In June 2018 we entered into an exclusive option agreement with TMS Co., Ltd. (TMS) granting us the option to acquire TMS-007, a plasminogen activator with a novel mechanism of action (MOA) associated with breaking down blood clots, which is in Phase 2 development, and backup compounds for the treatment of stroke. In exchange for the purchase option, we made a $4.0 million upfront payment to TMS, which was recorded as research and development expense in our condensed consolidated statements of income as TMS-007 has not yet reached technological feasibility.

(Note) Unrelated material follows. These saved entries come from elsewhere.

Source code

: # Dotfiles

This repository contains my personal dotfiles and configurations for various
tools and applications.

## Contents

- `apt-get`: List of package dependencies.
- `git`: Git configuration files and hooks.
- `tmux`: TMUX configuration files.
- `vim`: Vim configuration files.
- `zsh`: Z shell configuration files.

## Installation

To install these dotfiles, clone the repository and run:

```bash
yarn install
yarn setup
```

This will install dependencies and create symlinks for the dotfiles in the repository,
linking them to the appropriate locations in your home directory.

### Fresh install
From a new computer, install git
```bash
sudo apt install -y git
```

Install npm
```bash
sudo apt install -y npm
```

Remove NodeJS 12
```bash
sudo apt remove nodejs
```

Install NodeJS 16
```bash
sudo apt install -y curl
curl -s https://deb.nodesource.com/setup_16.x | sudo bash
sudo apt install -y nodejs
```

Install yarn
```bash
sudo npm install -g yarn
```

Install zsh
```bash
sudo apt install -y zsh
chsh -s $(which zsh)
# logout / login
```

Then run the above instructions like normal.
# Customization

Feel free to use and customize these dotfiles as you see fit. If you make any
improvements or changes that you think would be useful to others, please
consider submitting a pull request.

If we exercise the purchase option, we will make an additional payment of $18.0 million upon closing of the asset acquisition, which will be recorded as acquired in-process research and development expense in our condensed consolidated statements of income as TMS-007 will not have yet reached technological feasibility. In addition, under the option agreement we may pay TMS up to $335.0 million in additional development and commercialization milestone payments, as well as tiered royalties in the high-single digit to low-teen percentages. If we exercise the purchase option, consummation of the asset acquisition may be subject to the expiration of the applicable waiting period under the Hart-Scott-Rodino Antitrust Improvements Act of 1976 in the U.S.